Satellite view of severe thunderstorms and tornadoes swept across the Midwest and Appalachians on 2 March 2012. According to CNN, at least 36 people were killed, with the majority of the victims in Indiana and Kentucky. On the Weather Underground blog, meterologist Jeff Masters described the outbreak as a result of warm, wet air from the Gulf of Mexico mixing with cold, dry air aloft. Marit Jentoft-Nilsen, NOAA-NASA GOES Project

17 March 2012

WASHINGTON — America’s weather is stuck on extreme.

Nearly 11 feet of snow has fallen on Anchorage, Alaska, this winter. That’s almost a record, and it’s forcing the city to haul away at least 250,000 tons of snow. Yet not much snow has dropped on the Lower 48 this year.

The first three months of 2012 have seen twice the normal number of tornadoes. And 36 states set daily high temperature records Thursday. So far this month, the U.S. has set 1,757 daily high temperature records.
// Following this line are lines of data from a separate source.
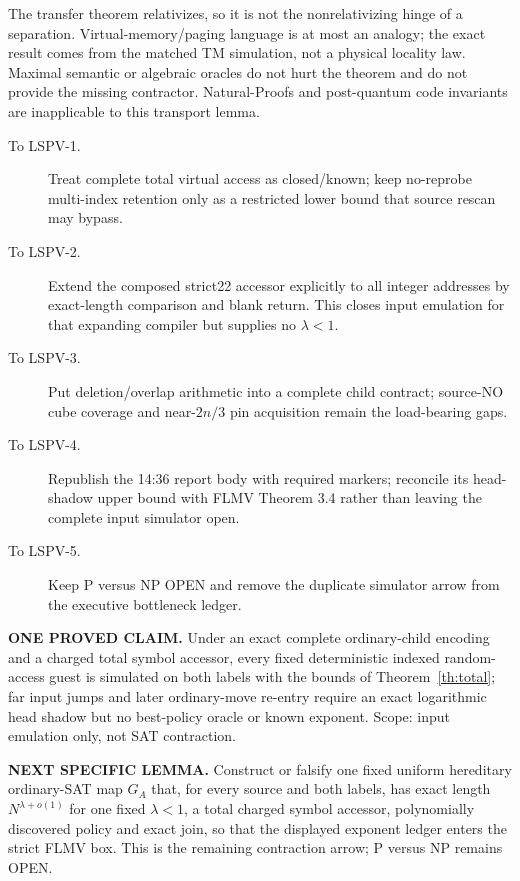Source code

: \documentclass[11pt]{article}
\begin{document}
The transfer theorem relativizes, so it is not the nonrelativizing hinge of a separation. Virtual-memory/paging language is at most an analogy; the exact result comes from the matched TM simulation, not a physical locality law. Maximal semantic or algebraic oracles do not hurt the theorem and do not provide the missing contractor. Natural-Proofs and post-quantum code invariants are inapplicable to this transport lemma.

\begin{description}
\item[To LSPV-1.] Treat complete total virtual access as closed/known; keep no-reprobe multi-index retention only as a restricted lower bound that source rescan may bypass.
\item[To LSPV-2.] Extend the composed strict22 accessor explicitly to all integer addresses by exact-length comparison and blank return. This closes input emulation for that expanding compiler but supplies no $\lambda<1$.
\item[To LSPV-3.] Put deletion/overlap arithmetic into a complete child contract; source-NO cube coverage and near-$2n/3$ pin acquisition remain the load-bearing gaps.
\item[To LSPV-4.] Republish the 14:36 report body with required markers; reconcile its head-shadow upper bound with FLMV Theorem 3.4 rather than leaving the complete input simulator open.
\item[To LSPV-5.] Keep P versus NP OPEN and remove the duplicate simulator arrow from the executive bottleneck ledger.
\end{description}

\textbf{ONE PROVED CLAIM.} Under an exact complete ordinary-child encoding and a charged total symbol accessor, every fixed deterministic indexed random-access guest is simulated on both labels with the bounds of Theorem~\ref{th:total}; far input jumps and later ordinary-move re-entry require an exact logarithmic head shadow but no best-policy oracle or known exponent. Scope: input emulation only, not SAT contraction.

\textbf{NEXT SPECIFIC LEMMA.} Construct or falsify one fixed uniform hereditary ordinary-SAT map $G_A$ that, for every source and both labels, has exact length $N^{\lambda+o(1)}$ for one fixed $\lambda<1$, a total charged symbol accessor, polynomially discovered policy and exact join, so that the displayed exponent ledger enters the strict FLMV box. This is the remaining contraction arrow; P versus NP remains OPEN.
\end{document}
That’s similar to the number during last summer’s heat wave, said Jake Crouch, a climate scientist for the National Oceanic and Atmospheric Administration.

Six rare, but not unprecedented, March tornadoes struck Thursday in Michigan, which also set 26 heat records. Temperatures were in the 80s in some parts of the state.

Nationwide, there have been 132 tornadoes confirmed in January and February, with preliminary reports of more than 150 already in March.

Two different weather phenomena — La Niña and its northern cousin, the Arctic Oscillation — shift storm and temperature patterns through the world, meteorologists say. Scientists say you cannot link a single weather event to global warming.

However, climate scientist Andrew Weaver of the University of Victoria says: “When you start to see the extreme events become more common, that’s when you can say that it is a consequence of global warming.”